● **What the task requires**: Report, word for word, every line of the material that contains "algorithms".
========
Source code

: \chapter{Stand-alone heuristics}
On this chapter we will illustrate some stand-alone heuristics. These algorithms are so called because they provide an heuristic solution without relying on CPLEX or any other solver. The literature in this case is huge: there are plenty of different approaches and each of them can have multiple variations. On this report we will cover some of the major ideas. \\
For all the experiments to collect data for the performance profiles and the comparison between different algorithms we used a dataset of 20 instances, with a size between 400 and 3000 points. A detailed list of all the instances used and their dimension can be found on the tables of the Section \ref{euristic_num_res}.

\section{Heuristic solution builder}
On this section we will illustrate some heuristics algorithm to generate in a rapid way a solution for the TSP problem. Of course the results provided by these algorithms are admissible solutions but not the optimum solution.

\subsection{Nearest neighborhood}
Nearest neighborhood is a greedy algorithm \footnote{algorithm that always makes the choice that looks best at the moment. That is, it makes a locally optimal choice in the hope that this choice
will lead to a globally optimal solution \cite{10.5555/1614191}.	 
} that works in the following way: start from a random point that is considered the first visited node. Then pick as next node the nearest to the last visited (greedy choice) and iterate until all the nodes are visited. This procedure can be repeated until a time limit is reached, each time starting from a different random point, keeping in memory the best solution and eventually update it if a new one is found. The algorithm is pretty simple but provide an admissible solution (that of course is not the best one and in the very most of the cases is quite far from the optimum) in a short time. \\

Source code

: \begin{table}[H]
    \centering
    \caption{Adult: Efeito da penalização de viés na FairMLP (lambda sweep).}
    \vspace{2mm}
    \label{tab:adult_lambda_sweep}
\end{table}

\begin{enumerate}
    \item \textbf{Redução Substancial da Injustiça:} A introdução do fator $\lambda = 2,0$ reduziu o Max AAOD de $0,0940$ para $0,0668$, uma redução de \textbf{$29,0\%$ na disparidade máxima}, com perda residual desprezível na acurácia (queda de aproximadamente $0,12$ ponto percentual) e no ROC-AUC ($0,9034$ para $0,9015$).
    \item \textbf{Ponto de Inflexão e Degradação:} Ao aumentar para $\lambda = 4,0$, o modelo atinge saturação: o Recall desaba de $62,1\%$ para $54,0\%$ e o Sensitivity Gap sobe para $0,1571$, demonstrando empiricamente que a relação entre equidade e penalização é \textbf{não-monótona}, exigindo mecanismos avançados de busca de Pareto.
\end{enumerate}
========
● **Written response**:
On this chapter we will illustrate some stand-alone heuristics. These algorithms are so called because they provide an heuristic solution without relying on CPLEX or any other solver. The literature in this case is huge: there are plenty of different approaches and each of them can have multiple variations. On this report we will cover some of the major ideas. \\
For all the experiments to collect data for the performance profiles and the comparison between different algorithms we used a dataset of 20 instances, with a size between 400 and 3000 points. A detailed list of all the instances used and their dimension can be found on the tables of the Section \ref{euristic_num_res}.
On this section we will illustrate some heuristics algorithm to generate in a rapid way a solution for the TSP problem. Of course the results provided by these algorithms are admissible solutions but not the optimum solution.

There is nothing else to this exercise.